Gaza Strip: Israel allows limited supply of humanitarian aid
Israel opened a border crossing with the Hamas-controlled Gaza Strip on Monday for the first time in two weeks, allowing in a limited amount of humanitarian aid. According to Reuters, the move came ahead of talks in Jerusalem between outgoing Israeli Prime Minister Ehud Olmert and Palestinian President Mahmoud Abbas, who termed Israel's tightened blockade of the Gaza Strip a "war crime".

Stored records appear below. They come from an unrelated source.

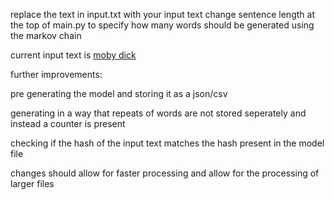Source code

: replace the text in input.txt with your input text
change sentence length at the top of main.py to specify how many words should be generated using the markov chain

current input text is [moby dick](https://www.gutenberg.org/cache/epub/2701/pg2701.txt)


further improvements:

pre generating the model and storing it as a json/csv

generating in a way that repeats of words are not stored seperately and instead a counter is present

checking if the hash of the input text matches the hash present in the model file

changes should allow for faster processing and allow for the processing of larger files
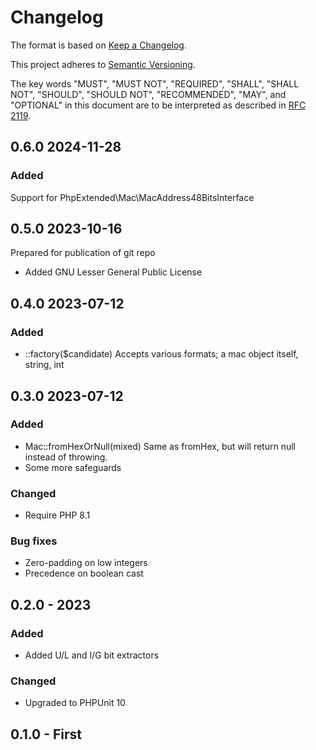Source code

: # Changelog

The format is based on [Keep a Changelog](https://keepachangelog.com/en/1.0.0/).

This project adheres to [Semantic Versioning](https://semver.org/spec/v2.0.0.html).

The key words "MUST", "MUST NOT", "REQUIRED", "SHALL", "SHALL NOT", "SHOULD",
"SHOULD NOT", "RECOMMENDED",  "MAY", and "OPTIONAL" in this document are to be
interpreted as described in [RFC 2119](https://tools.ietf.org/html/rfc2119).

## 0.6.0 2024-11-28
### Added
Support for PhpExtended\Mac\MacAddress48BitsInterface

## 0.5.0 2023-10-16
Prepared for publication of git repo
 - Added GNU Lesser General Public License

## 0.4.0 2023-07-12
### Added
 - ::factory($candidate) Accepts various formats; a mac object itself, string, int

## 0.3.0 2023-07-12
### Added
 - Mac::fromHexOrNull(mixed) Same as fromHex, but will return null instead of throwing.
 - Some more safeguards
 ### Changed
 - Require PHP 8.1

### Bug fixes
 - Zero-padding on low integers
 - Precedence on boolean cast

## 0.2.0 - 2023
### Added
 - Added U/L and I/G bit extractors

### Changed
 - Upgraded to PHPUnit 10

## 0.1.0 - First
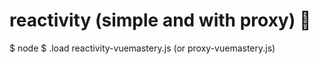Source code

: # reactivity (simple and with proxy) 🔄️
$ node
$ .load reactivity-vuemastery.js (or proxy-vuemastery.js)

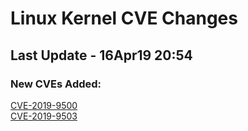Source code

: 
# **Linux Kernel CVE Changes**

## Last Update - 16Apr19 20:54

### **New CVEs Added:**

[CVE-2019-9500](cves/CVE-2019-9500)  
[CVE-2019-9503](cves/CVE-2019-9503)  


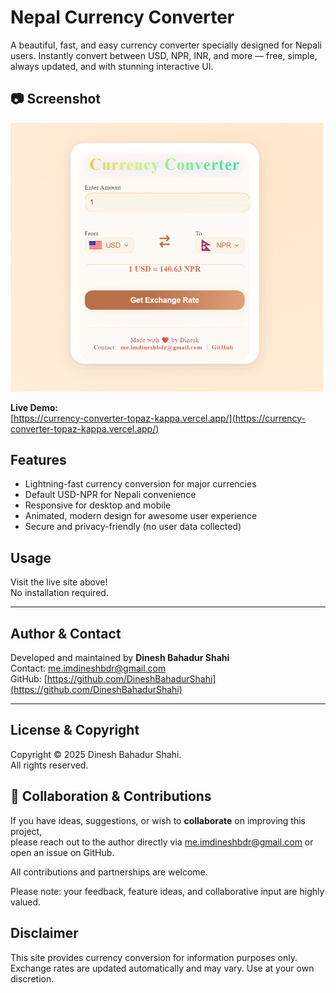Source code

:# Nepal Currency Converter

A beautiful, fast, and easy currency converter specially designed for Nepali users. Instantly convert between USD, NPR, INR, and more — free, simple, always updated, and with stunning interactive UI.


## 📷 Screenshot


<img src="image/image.png" alt="App Demo" width="500" style="max-width:100%;height:auto;">




**Live Demo:**  
[https://currency-converter-topaz-kappa.vercel.app/](https://currency-converter-topaz-kappa.vercel.app/)

## Features
- Lightning-fast currency conversion for major currencies
- Default USD-NPR for Nepali convenience
- Responsive for desktop and mobile
- Animated, modern design for awesome user experience
- Secure and privacy-friendly (no user data collected)

## Usage
Visit the live site above!  
No installation required.

---

## Author & Contact

Developed and maintained by **Dinesh Bahadur Shahi**  
Contact: [me.imdineshbdr@gmail.com](mailto:me.imdineshbdr@gmail.com)  
GitHub: [https://github.com/DineshBahadurShahi](https://github.com/DineshBahadurShahi)

---

## License & Copyright

Copyright © 2025 Dinesh Bahadur Shahi.  
All rights reserved.

## 🤝 Collaboration & Contributions

If you have ideas, suggestions, or wish to **collaborate** on improving this project,  
please reach out to the author directly via [me.imdineshbdr@gmail.com](mailto:me.imdineshbdr@gmail.com) or open an issue on GitHub.

All contributions and partnerships are welcome.

Please note: 
your feedback, feature ideas, and collaborative input are highly valued.


## Disclaimer

This site provides currency conversion for information purposes only. Exchange rates are updated automatically and may vary. Use at your own discretion.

Israeli Defence Ministry spokesman Peter Lerner said some 30 truckloads of goods entered the Gaza Strip, including meat and powdered milk for the United Nations Relief and Works Agency (UNRWA). "It will last a matter of days. But then what?" UNRWA spokesman Christopher Gunness said of the limited supplies.

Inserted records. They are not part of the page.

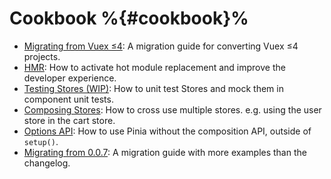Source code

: # Cookbook %{#cookbook}%

- [Migrating from Vuex ≤4](./migration-vuex.md): A migration guide for converting Vuex ≤4 projects.
- [HMR](./hot-module-replacement.md): How to activate hot module replacement and improve the developer experience.
- [Testing Stores (WIP)](./testing.md): How to unit test Stores and mock them in component unit tests.
- [Composing Stores](./composing-stores.md): How to cross use multiple stores. e.g. using the user store in the cart store.
- [Options API](./options-api.md): How to use Pinia without the composition API, outside of `setup()`.
- [Migrating from 0.0.7](./migration-0-0-7.md): A migration guide with more examples than the changelog.
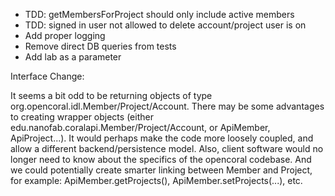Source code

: * TDD: getMembersForProject should only include active members
* TDD: signed in user not allowed to delete account/project user is on
* Add proper logging
* Remove direct DB queries from tests
* Add lab as a parameter

Interface Change:

It seems a bit odd to be returning objects of type org.opencoral.idl.Member/Project/Account.  There may be some
advantages to creating wrapper objects (either edu.nanofab.coralapi.Member/Project/Account, or ApiMember, ApiProject...).
It would perhaps make the code more loosely coupled, and allow a different backend/persistence model. Also, client 
software would no longer need to know about the specifics of the opencoral codebase.  And we could potentially create
smarter linking between Member and Project, for example: ApiMember.getProjects(), ApiMember.setProjects(...), etc.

Israeli officials said future aid shipments hinged on keeping a lid on border violence which has disrupted a 5-month-old truce, due to expire in December, along the Israel-Gaza frontier. Israel had not allowed UNRWA and other agencies to bring in supplies since Nov. 4.
UNRWA cautioned last week it had run out of food supplies for 750,000 Palestinians in the Gaza Strip because Israel had blocked trucks from entering the territory.